In response to Eric Snowden’s revelations about NSA spying on American citizens and allies last year President Obama said, “I think it’s important to recognize that you can’t have 100 percent security and also then have 100 per cent privacy and zero inconvenience.”

That response is utter bunk.

The Fourth Amendment guarantees:

…[t]he right of the people to be secure in their persons, houses, papers, and effects, against unreasonable searches and seizures, shall not be violated, and no Warrants shall issue, but upon probable cause, supported by Oath or affirmation, and particularly describing the place to be searched, and the persons or things to be seized.

But as Newsmax’s Cathy Burke reports:

The National Security Agency should have an unlimited ability to collect digital information if it would help protect the nation against terrorism and other threats, a federal judge says.

"I think privacy is actually overvalued," Judge Richard Posner of the U.S. Court of Appeals for the Seventh Circuit told a conference on privacy and cybercrime in Washington, D.C., PC World reports. 

"If the NSA wants to vacuum all the trillions of bits of information that are crawling through the electronic worldwide networks, I think that’s fine. …”

"Privacy interests should really have very little weight when you’re talking about national security," he said. “The world is in an extremely turbulent state — very dangerous. …"
 

"If someone drained my cell phone, they would find a picture of my cat, some phone numbers, some email addresses, some email text," he said. "What’s the big deal? 

"Other people must have really exciting stuff…"

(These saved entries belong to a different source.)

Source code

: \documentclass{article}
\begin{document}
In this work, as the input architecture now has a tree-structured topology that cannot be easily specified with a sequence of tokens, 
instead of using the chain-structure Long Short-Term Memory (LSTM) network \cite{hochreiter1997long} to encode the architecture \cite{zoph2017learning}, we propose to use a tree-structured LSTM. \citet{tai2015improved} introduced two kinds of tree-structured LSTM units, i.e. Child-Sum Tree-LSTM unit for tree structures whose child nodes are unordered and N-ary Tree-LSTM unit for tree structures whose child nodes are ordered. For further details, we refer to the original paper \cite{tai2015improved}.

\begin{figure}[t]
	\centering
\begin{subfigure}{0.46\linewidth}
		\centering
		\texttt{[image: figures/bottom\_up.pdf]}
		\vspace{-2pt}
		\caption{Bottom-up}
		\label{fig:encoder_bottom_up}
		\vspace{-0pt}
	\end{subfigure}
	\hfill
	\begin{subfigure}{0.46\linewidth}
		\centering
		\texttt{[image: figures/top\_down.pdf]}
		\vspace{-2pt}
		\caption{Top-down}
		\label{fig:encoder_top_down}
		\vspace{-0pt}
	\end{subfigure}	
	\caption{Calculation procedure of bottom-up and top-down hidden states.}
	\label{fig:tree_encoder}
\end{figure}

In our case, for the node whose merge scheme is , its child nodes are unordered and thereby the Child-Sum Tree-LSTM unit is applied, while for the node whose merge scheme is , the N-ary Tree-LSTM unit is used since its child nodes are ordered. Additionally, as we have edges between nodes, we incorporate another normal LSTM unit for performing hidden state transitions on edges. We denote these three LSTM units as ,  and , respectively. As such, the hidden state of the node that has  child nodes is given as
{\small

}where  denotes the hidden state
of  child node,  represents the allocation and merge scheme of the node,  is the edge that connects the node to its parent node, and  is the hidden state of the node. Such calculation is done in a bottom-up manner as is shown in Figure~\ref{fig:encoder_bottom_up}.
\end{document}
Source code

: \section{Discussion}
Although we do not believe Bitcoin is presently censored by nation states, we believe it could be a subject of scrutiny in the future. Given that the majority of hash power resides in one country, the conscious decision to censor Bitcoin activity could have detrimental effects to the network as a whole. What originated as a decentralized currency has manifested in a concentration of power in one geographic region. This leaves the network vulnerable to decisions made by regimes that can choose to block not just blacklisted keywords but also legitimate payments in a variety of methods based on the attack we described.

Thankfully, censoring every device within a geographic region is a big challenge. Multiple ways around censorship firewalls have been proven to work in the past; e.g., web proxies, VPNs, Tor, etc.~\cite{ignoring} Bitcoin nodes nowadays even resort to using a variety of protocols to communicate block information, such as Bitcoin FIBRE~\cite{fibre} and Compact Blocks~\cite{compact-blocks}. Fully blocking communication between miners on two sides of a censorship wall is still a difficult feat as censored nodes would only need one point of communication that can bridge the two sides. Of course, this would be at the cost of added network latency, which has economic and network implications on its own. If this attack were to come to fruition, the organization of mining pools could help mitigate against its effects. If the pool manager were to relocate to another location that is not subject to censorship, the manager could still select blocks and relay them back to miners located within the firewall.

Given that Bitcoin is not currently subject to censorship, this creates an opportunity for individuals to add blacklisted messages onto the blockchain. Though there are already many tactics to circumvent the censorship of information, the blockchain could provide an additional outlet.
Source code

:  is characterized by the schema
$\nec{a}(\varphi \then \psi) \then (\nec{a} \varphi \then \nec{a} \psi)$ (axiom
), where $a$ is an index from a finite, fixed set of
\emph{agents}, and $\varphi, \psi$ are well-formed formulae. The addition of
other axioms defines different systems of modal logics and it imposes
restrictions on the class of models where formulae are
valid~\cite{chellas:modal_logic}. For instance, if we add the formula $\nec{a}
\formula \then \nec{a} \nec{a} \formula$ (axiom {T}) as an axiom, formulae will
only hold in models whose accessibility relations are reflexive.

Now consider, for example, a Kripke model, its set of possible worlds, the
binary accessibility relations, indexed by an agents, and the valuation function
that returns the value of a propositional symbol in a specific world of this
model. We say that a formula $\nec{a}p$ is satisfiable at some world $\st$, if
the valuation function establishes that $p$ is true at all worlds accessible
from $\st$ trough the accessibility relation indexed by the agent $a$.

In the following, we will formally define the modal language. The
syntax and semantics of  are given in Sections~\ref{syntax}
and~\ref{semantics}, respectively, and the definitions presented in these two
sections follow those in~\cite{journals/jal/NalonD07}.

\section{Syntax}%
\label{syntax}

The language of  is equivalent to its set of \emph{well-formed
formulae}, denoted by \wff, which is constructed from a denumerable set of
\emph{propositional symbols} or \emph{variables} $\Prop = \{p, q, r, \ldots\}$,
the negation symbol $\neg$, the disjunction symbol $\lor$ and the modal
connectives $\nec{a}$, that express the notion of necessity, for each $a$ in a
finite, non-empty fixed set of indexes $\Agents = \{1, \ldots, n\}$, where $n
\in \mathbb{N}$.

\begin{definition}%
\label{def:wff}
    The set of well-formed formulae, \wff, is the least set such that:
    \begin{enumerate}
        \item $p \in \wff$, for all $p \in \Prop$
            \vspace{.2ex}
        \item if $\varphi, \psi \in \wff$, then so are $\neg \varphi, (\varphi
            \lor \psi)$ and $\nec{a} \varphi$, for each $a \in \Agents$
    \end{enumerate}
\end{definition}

The “big deal,” Judge Posner, is that absent probable cause, the government has no constitutional authority to my phone, email, or other private conversations–I don't care how interesting or not they may be to some government agent. As Americans, we all have the right to be secure in our "persons, houses, papers, and effects." And, as Burke continues:

Georgetown University Law Center professor David Cole warned however the United States and other governments have a history of targeting people "who they are concerned about because they have political views and political positions that the government doesn’t approve of," PC World reports.
 

This is a very real concern. That's why we the Fourth Amendment in the first place. Whether we're talking about Redcoats, the IRS, or the NSA, the Fourth Amendment is the best security measure we have.